# WORK ITEM
The reply should hold only the lines from the one with "- 执行隐式变量选择。这意味着一些变量值对结果的影响降为 0， 就像删除它们一样" to the one with "美国特朗普政府掀起贸易保护主", both ends kept, exactly as they appear below, without any pictures.

Collected data
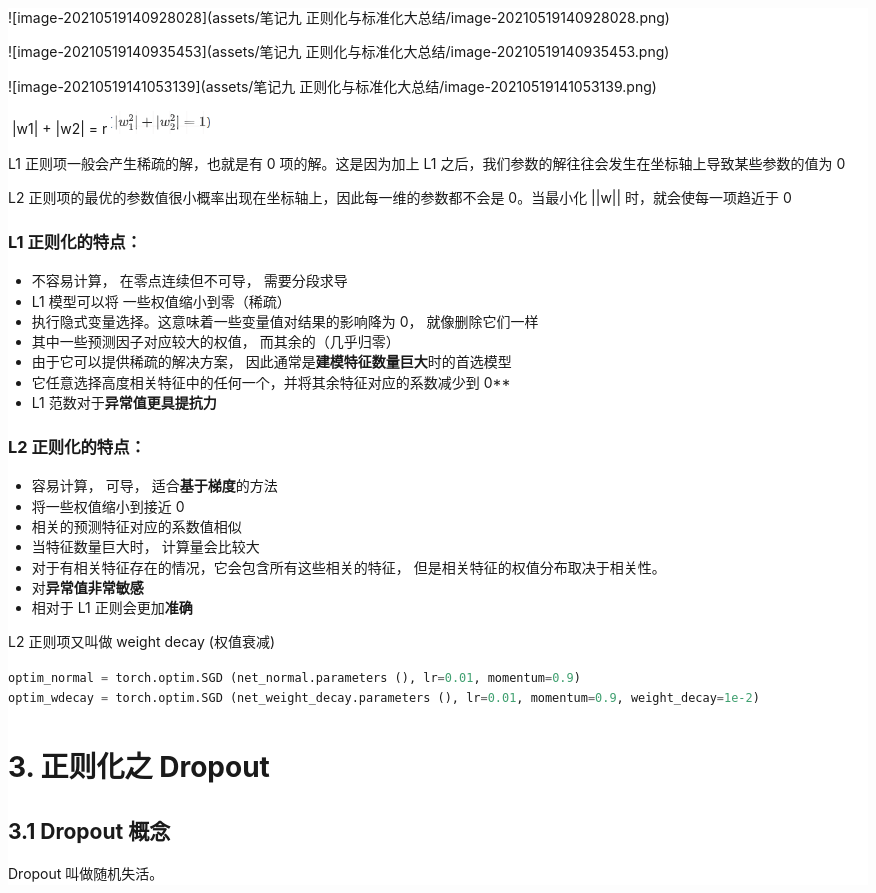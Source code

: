 ![image-20210519140928028](assets/笔记九 正则化与标准化大总结/image-20210519140928028.png)

![image-20210519140935453](assets/笔记九 正则化与标准化大总结/image-20210519140935453.png)

![image-20210519141053139](assets/笔记九 正则化与标准化大总结/image-20210519141053139.png)

​				|w1| + |w2| = r															<img src="assets/笔记九 正则化与标准化大总结/image-20210519141744988.png" alt="image-20210519141744988" style="zoom: 67%;" />

L1 正则项一般会产生稀疏的解，也就是有 0 项的解。这是因为加上 L1 之后，我们参数的解往往会发生在坐标轴上导致某些参数的值为 0

L2 正则项的最优的参数值很小概率出现在坐标轴上，因此每一维的参数都不会是 0。当最小化 ||w|| 时，就会使每一项趋近于 0

### L1 正则化的特点：

- 不容易计算， 在零点连续但不可导， 需要分段求导
- L1 模型可以将 一些权值缩小到零（稀疏）
- 执行隐式变量选择。这意味着一些变量值对结果的影响降为 0， 就像删除它们一样
- 其中一些预测因子对应较大的权值， 而其余的（几乎归零）
- 由于它可以提供稀疏的解决方案， 因此通常是**建模特征数量巨大**时的首选模型
- 它任意选择高度相关特征中的任何一个，并将其余特征对应的系数减少到 0**
- L1 范数对于**异常值更具提抗力**

### L2 正则化的特点：

- 容易计算， 可导， 适合**基于梯度**的方法
- 将一些权值缩小到接近 0
- 相关的预测特征对应的系数值相似
- 当特征数量巨大时， 计算量会比较大
- 对于有相关特征存在的情况，它会包含所有这些相关的特征， 但是相关特征的权值分布取决于相关性。
- 对**异常值非常敏感**
- 相对于 L1 正则会更加**准确**



 L2 正则项又叫做 weight decay (权值衰减)

```python
optim_normal = torch.optim.SGD (net_normal.parameters (), lr=0.01, momentum=0.9)
optim_wdecay = torch.optim.SGD (net_weight_decay.parameters (), lr=0.01, momentum=0.9, weight_decay=1e-2)
```





# 3. 正则化之 Dropout

## **3.1 Dropout 概念**

Dropout 叫做随机失活。
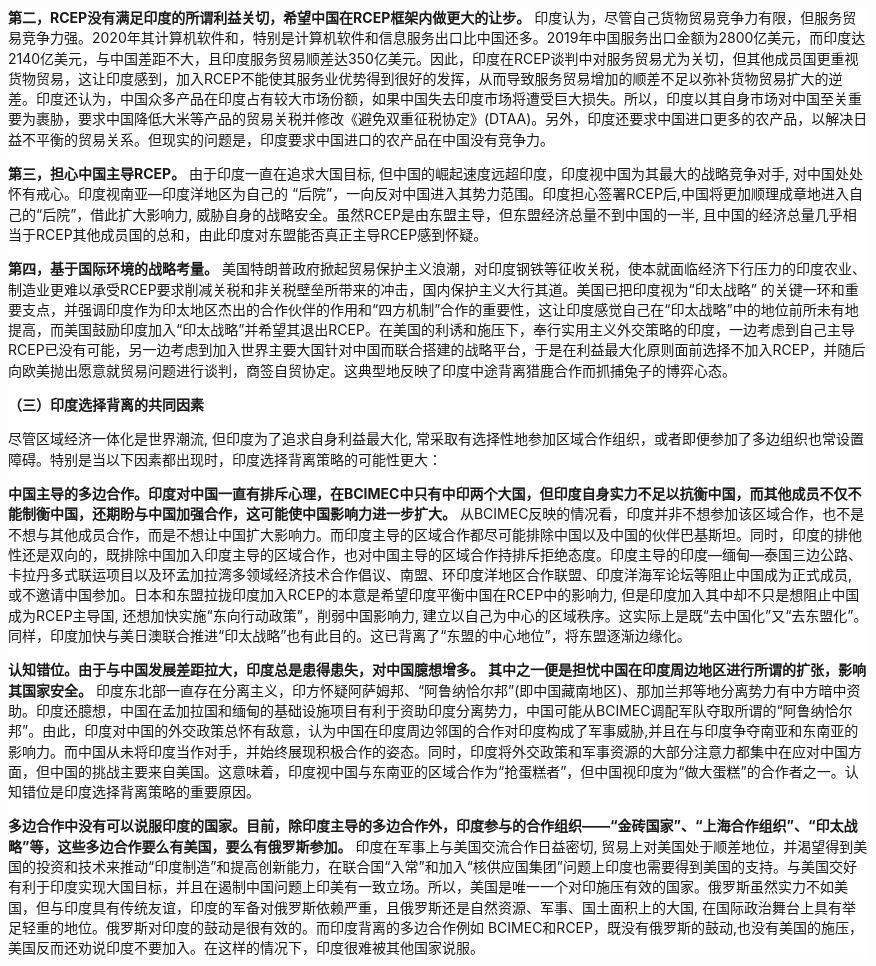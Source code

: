   

 **第二，RCEP没有满足印度的所谓利益关切，希望中国在RCEP框架内做更大的让步。**
印度认为，尽管自己货物贸易竞争力有限，但服务贸易竞争力强。2020年其计算机软件和，特别是计算机软件和信息服务出口比中国还多。2019年中国服务出口金额为2800亿美元，而印度达2140亿美元，与中国差距不大，且印度服务贸易顺差达350亿美元。因此，印度在RCEP谈判中对服务贸易尤为关切，但其他成员国更重视货物贸易，这让印度感到，加入RCEP不能使其服务业优势得到很好的发挥，从而导致服务贸易增加的顺差不足以弥补货物贸易扩大的逆差。印度还认为，中国众多产品在印度占有较大市场份额，如果中国失去印度市场将遭受巨大损失。所以，印度以其自身市场对中国至关重要为裹胁，要求中国降低大米等产品的贸易关税并修改《避免双重征税协定》(DTAA)。另外，印度还要求中国进口更多的农产品，以解决日益不平衡的贸易关系。但现实的问题是，印度要求中国进口的农产品在中国没有竞争力。

  

 **第三，担心中国主导RCEP。** 由于印度一直在追求大国目标, 但中国的崛起速度远超印度，印度视中国为其最大的战略竞争对手,
对中国处处怀有戒心。印度视南亚—印度洋地区为自己的
“后院”，一向反对中国进入其势力范围。印度担心签署RCEP后,中国将更加顺理成章地进入自己的“后院”，借此扩大影响力,
威胁自身的战略安全。虽然RCEP是由东盟主导，但东盟经济总量不到中国的一半,
且中国的经济总量几乎相当于RCEP其他成员国的总和，由此印度对东盟能否真正主导RCEP感到怀疑。

  

 **第四，基于国际环境的战略考量。**
美国特朗普政府掀起贸易保护主义浪潮，对印度钢铁等征收关税，使本就面临经济下行压力的印度农业、制造业更难以承受RCEP要求削减关税和非关税壁垒所带来的冲击，国内保护主义大行其道。美国已把印度视为“印太战略”
的关键一环和重要支点，并强调印度作为印太地区杰出的合作伙伴的作用和“四方机制”合作的重要性，这让印度感觉自己在“印太战略”中的地位前所未有地提高，而美国鼓励印度加入“印太战略”并希望其退出RCEP。在美国的利诱和施压下，奉行实用主义外交策略的印度，一边考虑到自己主导
RCEP已没有可能，另一边考虑到加入世界主要大国针对中国而联合搭建的战略平台，于是在利益最大化原则面前选择不加入RCEP，并随后向欧美抛出愿意就贸易问题进行谈判，商签自贸协定。这典型地反映了印度中途背离猎鹿合作而抓捕兔子的博弈心态。

  

 **（三）印度选择背离的共同因素**

  

尽管区域经济一体化是世界潮流, 但印度为了追求自身利益最大化,
常采取有选择性地参加区域合作组织，或者即便参加了多边组织也常设置障碍。特别是当以下因素都出现时，印度选择背离策略的可能性更大：

  

**中国主导的多边合作。印度对中国一直有排斥心理，在BCIMEC中只有中印两个大国，但印度自身实力不足以抗衡中国，而其他成员不仅不能制衡中国，还期盼与中国加强合作，这可能使中国影响力进一步扩大。**
从BCIMEC反映的情况看，印度并非不想参加该区域合作，也不是不想与其他成员合作，而是不想让中国扩大影响力。而印度主导的区域合作都尽可能排除中国以及中国的伙伴巴基斯坦。同时，印度的排他性还是双向的，既排除中国加入印度主导的区域合作，也对中国主导的区域合作持排斥拒绝态度。印度主导的印度—缅甸—泰国三边公路、卡拉丹多式联运项目以及环孟加拉湾多领域经济技术合作倡议、南盟、环印度洋地区合作联盟、印度洋海军论坛等阻止中国成为正式成员,
或不邀请中国参加。日本和东盟拉拢印度加入RCEP的本意是希望印度平衡中国在RCEP中的影响力, 但是印度加入其中却不只是想阻止中国成为RCEP主导国,
还想加快实施“东向行动政策”，削弱中国影响力,
建立以自己为中心的区域秩序。这实际上是既“去中国化”又“去东盟化”。同样，印度加快与美日澳联合推进“印太战略”也有此目的。这已背离了“东盟的中心地位”，将东盟逐渐边缘化。

  

 **认知错位。由于与中国发展差距拉大，印度总是患得患失，对中国臆想增多。** **其中之一便是担忧中国在印度周边地区进行所谓的扩张，影响其国家安全。**
印度东北部一直存在分离主义，印方怀疑阿萨姆邦、“阿鲁纳恰尔邦”(即中国藏南地区)、那加兰邦等地分离势力有中方暗中资助。印度还臆想，中国在孟加拉国和缅甸的基础设施项目有利于资助印度分离势力，中国可能从BCIMEC调配军队夺取所谓的“阿鲁纳恰尔邦”。由此，印度对中国的外交政策总怀有敌意，认为中国在印度周边邻国的合作对印度构成了军事威胁,并且在与印度争夺南亚和东南亚的影响力。而中国从未将印度当作对手，并始终展现积极合作的姿态。同时，印度将外交政策和军事资源的大部分注意力都集中在应对中国方面，但中国的挑战主要来自美国。这意味着，印度视中国与东南亚的区域合作为“抢蛋糕者”，但中国视印度为“做大蛋糕”的合作者之一。认知错位是印度选择背离策略的重要原因。

  

**多边合作中没有可以说服印度的国家。目前，除印度主导的多边合作外，印度参与的合作组织——“金砖国家”、“上海合作组织”、“印太战略”等，这些多边合作要么有美国，要么有俄罗斯参加。**
印度在军事上与美国交流合作日益密切,
贸易上对美国处于顺差地位，并渴望得到美国的投资和技术来推动“印度制造”和提高创新能力，在联合国“入常”和加入“核供应国集团”问题上印度也需要得到美国的支持。与美国交好有利于印度实现大国目标，并且在遏制中国问题上印美有一致立场。所以，美国是唯一一个对印施压有效的国家。俄罗斯虽然实力不如美国，但与印度具有传统友谊，印度的军备对俄罗斯依赖严重，且俄罗斯还是自然资源、军事、国土面积上的大国,
在国际政治舞台上具有举足轻重的地位。俄罗斯对印度的鼓动是很有效的。而印度背离的多边合作例如
BCIMEC和RCEP，既没有俄罗斯的鼓动,也没有美国的施压，美国反而还劝说印度不要加入。在这样的情况下，印度很难被其他国家说服。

# WRITTEN RESPONSE
- 执行隐式变量选择。这意味着一些变量值对结果的影响降为 0， 就像删除它们一样
- 其中一些预测因子对应较大的权值， 而其余的（几乎归零）
- 由于它可以提供稀疏的解决方案， 因此通常是**建模特征数量巨大**时的首选模型
- 它任意选择高度相关特征中的任何一个，并将其余特征对应的系数减少到 0**
- L1 范数对于**异常值更具提抗力**

### L2 正则化的特点：

- 容易计算， 可导， 适合**基于梯度**的方法
- 将一些权值缩小到接近 0
- 相关的预测特征对应的系数值相似
- 当特征数量巨大时， 计算量会比较大
- 对于有相关特征存在的情况，它会包含所有这些相关的特征， 但是相关特征的权值分布取决于相关性。
- 对**异常值非常敏感**
- 相对于 L1 正则会更加**准确**



 L2 正则项又叫做 weight decay (权值衰减)

```python
optim_normal = torch.optim.SGD (net_normal.parameters (), lr=0.01, momentum=0.9)
optim_wdecay = torch.optim.SGD (net_weight_decay.parameters (), lr=0.01, momentum=0.9, weight_decay=1e-2)
```





# 3. 正则化之 Dropout

## **3.1 Dropout 概念**

Dropout 叫做随机失活。
Source code

:   

 **第二，RCEP没有满足印度的所谓利益关切，希望中国在RCEP框架内做更大的让步。**
印度认为，尽管自己货物贸易竞争力有限，但服务贸易竞争力强。2020年其计算机软件和，特别是计算机软件和信息服务出口比中国还多。2019年中国服务出口金额为2800亿美元，而印度达2140亿美元，与中国差距不大，且印度服务贸易顺差达350亿美元。因此，印度在RCEP谈判中对服务贸易尤为关切，但其他成员国更重视货物贸易，这让印度感到，加入RCEP不能使其服务业优势得到很好的发挥，从而导致服务贸易增加的顺差不足以弥补货物贸易扩大的逆差。印度还认为，中国众多产品在印度占有较大市场份额，如果中国失去印度市场将遭受巨大损失。所以，印度以其自身市场对中国至关重要为裹胁，要求中国降低大米等产品的贸易关税并修改《避免双重征税协定》(DTAA)。另外，印度还要求中国进口更多的农产品，以解决日益不平衡的贸易关系。但现实的问题是，印度要求中国进口的农产品在中国没有竞争力。

  

 **第三，担心中国主导RCEP。** 由于印度一直在追求大国目标, 但中国的崛起速度远超印度，印度视中国为其最大的战略竞争对手,
对中国处处怀有戒心。印度视南亚—印度洋地区为自己的
“后院”，一向反对中国进入其势力范围。印度担心签署RCEP后,中国将更加顺理成章地进入自己的“后院”，借此扩大影响力,
威胁自身的战略安全。虽然RCEP是由东盟主导，但东盟经济总量不到中国的一半,
且中国的经济总量几乎相当于RCEP其他成员国的总和，由此印度对东盟能否真正主导RCEP感到怀疑。

  

 **第四，基于国际环境的战略考量。**
美国特朗普政府掀起贸易保护主义浪潮，对印度钢铁等征收关税，使本就面临经济下行压力的印度农业、制造业更难以承受RCEP要求削减关税和非关税壁垒所带来的冲击，国内保护主义大行其道。美国已把印度视为“印太战略”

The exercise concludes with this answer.